### [About this exercise]
Set the records down once more so that they match the source word for word.

### [Source information]
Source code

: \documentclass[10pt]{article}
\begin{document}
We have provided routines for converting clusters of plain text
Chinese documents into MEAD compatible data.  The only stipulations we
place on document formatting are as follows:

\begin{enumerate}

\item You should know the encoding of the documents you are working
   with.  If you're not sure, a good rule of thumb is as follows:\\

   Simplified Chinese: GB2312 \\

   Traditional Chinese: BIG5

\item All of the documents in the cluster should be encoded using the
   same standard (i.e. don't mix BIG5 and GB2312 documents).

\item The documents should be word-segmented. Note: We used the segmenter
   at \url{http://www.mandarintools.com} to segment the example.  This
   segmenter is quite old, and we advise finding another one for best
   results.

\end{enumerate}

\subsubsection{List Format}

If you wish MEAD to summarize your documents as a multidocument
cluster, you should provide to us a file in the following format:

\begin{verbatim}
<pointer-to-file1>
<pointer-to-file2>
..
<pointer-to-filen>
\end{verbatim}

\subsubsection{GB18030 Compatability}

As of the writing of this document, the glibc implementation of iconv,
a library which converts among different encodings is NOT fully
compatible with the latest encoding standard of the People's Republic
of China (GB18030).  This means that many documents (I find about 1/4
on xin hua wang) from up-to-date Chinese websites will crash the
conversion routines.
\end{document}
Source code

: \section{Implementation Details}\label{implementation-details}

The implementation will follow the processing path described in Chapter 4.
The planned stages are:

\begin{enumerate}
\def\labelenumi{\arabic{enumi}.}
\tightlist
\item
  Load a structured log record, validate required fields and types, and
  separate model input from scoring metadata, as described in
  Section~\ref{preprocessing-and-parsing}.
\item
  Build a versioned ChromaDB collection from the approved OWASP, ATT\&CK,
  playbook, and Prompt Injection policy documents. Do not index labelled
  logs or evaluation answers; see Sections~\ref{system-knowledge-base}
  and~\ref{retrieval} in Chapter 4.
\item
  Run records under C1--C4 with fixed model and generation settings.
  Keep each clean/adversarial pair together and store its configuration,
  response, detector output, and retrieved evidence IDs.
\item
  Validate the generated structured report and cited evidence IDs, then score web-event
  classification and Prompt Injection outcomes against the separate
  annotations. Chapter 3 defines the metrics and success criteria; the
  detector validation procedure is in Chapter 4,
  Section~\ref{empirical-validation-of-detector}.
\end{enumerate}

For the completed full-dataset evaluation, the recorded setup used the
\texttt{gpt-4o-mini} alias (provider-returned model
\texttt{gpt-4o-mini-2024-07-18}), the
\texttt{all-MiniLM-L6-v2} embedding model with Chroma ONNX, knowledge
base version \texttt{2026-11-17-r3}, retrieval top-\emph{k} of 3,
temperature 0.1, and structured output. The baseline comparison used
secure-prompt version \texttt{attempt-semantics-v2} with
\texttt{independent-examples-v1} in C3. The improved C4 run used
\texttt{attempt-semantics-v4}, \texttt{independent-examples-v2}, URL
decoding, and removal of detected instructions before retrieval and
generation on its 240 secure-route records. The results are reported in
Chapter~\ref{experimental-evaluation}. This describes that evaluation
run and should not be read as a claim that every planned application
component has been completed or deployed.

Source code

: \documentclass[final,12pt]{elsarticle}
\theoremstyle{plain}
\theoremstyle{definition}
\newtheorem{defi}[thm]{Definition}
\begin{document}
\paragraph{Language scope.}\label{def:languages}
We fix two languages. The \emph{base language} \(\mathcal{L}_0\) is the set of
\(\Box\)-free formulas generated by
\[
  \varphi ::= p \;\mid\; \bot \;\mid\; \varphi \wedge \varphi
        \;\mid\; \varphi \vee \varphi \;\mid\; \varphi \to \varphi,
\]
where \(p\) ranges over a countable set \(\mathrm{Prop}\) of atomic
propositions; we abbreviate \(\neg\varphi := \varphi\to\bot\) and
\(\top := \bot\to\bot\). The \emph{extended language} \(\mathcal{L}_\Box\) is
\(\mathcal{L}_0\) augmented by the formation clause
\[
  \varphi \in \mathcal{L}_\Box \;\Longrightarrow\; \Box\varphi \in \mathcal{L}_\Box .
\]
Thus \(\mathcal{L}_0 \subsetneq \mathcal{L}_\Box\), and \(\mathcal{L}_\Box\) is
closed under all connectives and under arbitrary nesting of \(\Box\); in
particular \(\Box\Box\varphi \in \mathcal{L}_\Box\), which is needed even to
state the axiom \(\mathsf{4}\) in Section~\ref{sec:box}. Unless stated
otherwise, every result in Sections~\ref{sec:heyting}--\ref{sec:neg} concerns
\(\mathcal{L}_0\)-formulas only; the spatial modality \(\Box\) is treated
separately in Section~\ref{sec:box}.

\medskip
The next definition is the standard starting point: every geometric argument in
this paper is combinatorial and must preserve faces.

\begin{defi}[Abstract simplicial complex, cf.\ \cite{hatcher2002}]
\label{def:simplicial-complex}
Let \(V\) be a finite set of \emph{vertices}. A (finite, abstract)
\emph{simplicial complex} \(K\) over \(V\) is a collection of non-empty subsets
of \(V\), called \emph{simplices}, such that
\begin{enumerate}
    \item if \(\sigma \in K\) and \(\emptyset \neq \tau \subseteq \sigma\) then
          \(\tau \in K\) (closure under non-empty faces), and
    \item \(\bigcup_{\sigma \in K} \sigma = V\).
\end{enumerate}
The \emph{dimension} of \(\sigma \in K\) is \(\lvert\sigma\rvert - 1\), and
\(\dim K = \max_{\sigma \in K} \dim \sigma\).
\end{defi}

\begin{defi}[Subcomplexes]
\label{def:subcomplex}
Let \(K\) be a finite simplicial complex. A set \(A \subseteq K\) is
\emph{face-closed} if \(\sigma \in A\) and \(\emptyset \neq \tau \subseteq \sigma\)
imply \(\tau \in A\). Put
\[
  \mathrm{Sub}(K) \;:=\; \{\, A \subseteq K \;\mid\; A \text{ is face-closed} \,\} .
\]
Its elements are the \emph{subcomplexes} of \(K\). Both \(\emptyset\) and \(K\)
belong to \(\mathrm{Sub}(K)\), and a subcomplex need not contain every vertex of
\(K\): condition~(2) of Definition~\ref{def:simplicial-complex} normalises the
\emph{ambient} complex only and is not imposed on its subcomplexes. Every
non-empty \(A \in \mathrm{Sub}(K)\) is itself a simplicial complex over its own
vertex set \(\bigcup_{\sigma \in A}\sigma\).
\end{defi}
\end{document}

### [Reply to the exercise]
Source code

: \documentclass[10pt]{article}
\begin{document}
We have provided routines for converting clusters of plain text
Chinese documents into MEAD compatible data.  The only stipulations we
place on document formatting are as follows:

\begin{enumerate}

\item You should know the encoding of the documents you are working
   with.  If you're not sure, a good rule of thumb is as follows:\\

   Simplified Chinese: GB2312 \\

   Traditional Chinese: BIG5

\item All of the documents in the cluster should be encoded using the
   same standard (i.e. don't mix BIG5 and GB2312 documents).

\item The documents should be word-segmented. Note: We used the segmenter
   at \url{http://www.mandarintools.com} to segment the example.  This
   segmenter is quite old, and we advise finding another one for best
   results.

\end{enumerate}

\subsubsection{List Format}

If you wish MEAD to summarize your documents as a multidocument
cluster, you should provide to us a file in the following format:

\begin{verbatim}
<pointer-to-file1>
<pointer-to-file2>
..
<pointer-to-filen>
\end{verbatim}

\subsubsection{GB18030 Compatability}

As of the writing of this document, the glibc implementation of iconv,
a library which converts among different encodings is NOT fully
compatible with the latest encoding standard of the People's Republic
of China (GB18030).  This means that many documents (I find about 1/4
on xin hua wang) from up-to-date Chinese websites will crash the
conversion routines.
\end{document}
Source code

: \section{Implementation Details}\label{implementation-details}

The implementation will follow the processing path described in Chapter 4.
The planned stages are:

\begin{enumerate}
\def\labelenumi{\arabic{enumi}.}
\tightlist
\item
  Load a structured log record, validate required fields and types, and
  separate model input from scoring metadata, as described in
  Section~\ref{preprocessing-and-parsing}.
\item
  Build a versioned ChromaDB collection from the approved OWASP, ATT\&CK,
  playbook, and Prompt Injection policy documents. Do not index labelled
  logs or evaluation answers; see Sections~\ref{system-knowledge-base}
  and~\ref{retrieval} in Chapter 4.
\item
  Run records under C1--C4 with fixed model and generation settings.
  Keep each clean/adversarial pair together and store its configuration,
  response, detector output, and retrieved evidence IDs.
\item
  Validate the generated structured report and cited evidence IDs, then score web-event
  classification and Prompt Injection outcomes against the separate
  annotations. Chapter 3 defines the metrics and success criteria; the
  detector validation procedure is in Chapter 4,
  Section~\ref{empirical-validation-of-detector}.
\end{enumerate}

For the completed full-dataset evaluation, the recorded setup used the
\texttt{gpt-4o-mini} alias (provider-returned model
\texttt{gpt-4o-mini-2024-07-18}), the
\texttt{all-MiniLM-L6-v2} embedding model with Chroma ONNX, knowledge
base version \texttt{2026-11-17-r3}, retrieval top-\emph{k} of 3,
temperature 0.1, and structured output. The baseline comparison used
secure-prompt version \texttt{attempt-semantics-v2} with
\texttt{independent-examples-v1} in C3. The improved C4 run used
\texttt{attempt-semantics-v4}, \texttt{independent-examples-v2}, URL
decoding, and removal of detected instructions before retrieval and
generation on its 240 secure-route records. The results are reported in
Chapter~\ref{experimental-evaluation}. This describes that evaluation
run and should not be read as a claim that every planned application
component has been completed or deployed.

Source code

: \documentclass[final,12pt]{elsarticle}
\theoremstyle{plain}
\theoremstyle{definition}
\newtheorem{defi}[thm]{Definition}
\begin{document}
\paragraph{Language scope.}\label{def:languages}
We fix two languages. The \emph{base language} \(\mathcal{L}_0\) is the set of
\(\Box\)-free formulas generated by
\[
  \varphi ::= p \;\mid\; \bot \;\mid\; \varphi \wedge \varphi
        \;\mid\; \varphi \vee \varphi \;\mid\; \varphi \to \varphi,
\]
where \(p\) ranges over a countable set \(\mathrm{Prop}\) of atomic
propositions; we abbreviate \(\neg\varphi := \varphi\to\bot\) and
\(\top := \bot\to\bot\). The \emph{extended language} \(\mathcal{L}_\Box\) is
\(\mathcal{L}_0\) augmented by the formation clause
\[
  \varphi \in \mathcal{L}_\Box \;\Longrightarrow\; \Box\varphi \in \mathcal{L}_\Box .
\]
Thus \(\mathcal{L}_0 \subsetneq \mathcal{L}_\Box\), and \(\mathcal{L}_\Box\) is
closed under all connectives and under arbitrary nesting of \(\Box\); in
particular \(\Box\Box\varphi \in \mathcal{L}_\Box\), which is needed even to
state the axiom \(\mathsf{4}\) in Section~\ref{sec:box}. Unless stated
otherwise, every result in Sections~\ref{sec:heyting}--\ref{sec:neg} concerns
\(\mathcal{L}_0\)-formulas only; the spatial modality \(\Box\) is treated
separately in Section~\ref{sec:box}.

\medskip
The next definition is the standard starting point: every geometric argument in
this paper is combinatorial and must preserve faces.

\begin{defi}[Abstract simplicial complex, cf.\ \cite{hatcher2002}]
\label{def:simplicial-complex}
Let \(V\) be a finite set of \emph{vertices}. A (finite, abstract)
\emph{simplicial complex} \(K\) over \(V\) is a collection of non-empty subsets
of \(V\), called \emph{simplices}, such that
\begin{enumerate}
    \item if \(\sigma \in K\) and \(\emptyset \neq \tau \subseteq \sigma\) then
          \(\tau \in K\) (closure under non-empty faces), and
    \item \(\bigcup_{\sigma \in K} \sigma = V\).
\end{enumerate}
The \emph{dimension} of \(\sigma \in K\) is \(\lvert\sigma\rvert - 1\), and
\(\dim K = \max_{\sigma \in K} \dim \sigma\).
\end{defi}

\begin{defi}[Subcomplexes]
\label{def:subcomplex}
Let \(K\) be a finite simplicial complex. A set \(A \subseteq K\) is
\emph{face-closed} if \(\sigma \in A\) and \(\emptyset \neq \tau \subseteq \sigma\)
imply \(\tau \in A\). Put
\[
  \mathrm{Sub}(K) \;:=\; \{\, A \subseteq K \;\mid\; A \text{ is face-closed} \,\} .
\]
Its elements are the \emph{subcomplexes} of \(K\). Both \(\emptyset\) and \(K\)
belong to \(\mathrm{Sub}(K)\), and a subcomplex need not contain every vertex of
\(K\): condition~(2) of Definition~\ref{def:simplicial-complex} normalises the
\emph{ambient} complex only and is not imposed on its subcomplexes. Every
non-empty \(A \in \mathrm{Sub}(K)\) is itself a simplicial complex over its own
vertex set \(\bigcup_{\sigma \in A}\sigma\).
\end{defi}
\end{document}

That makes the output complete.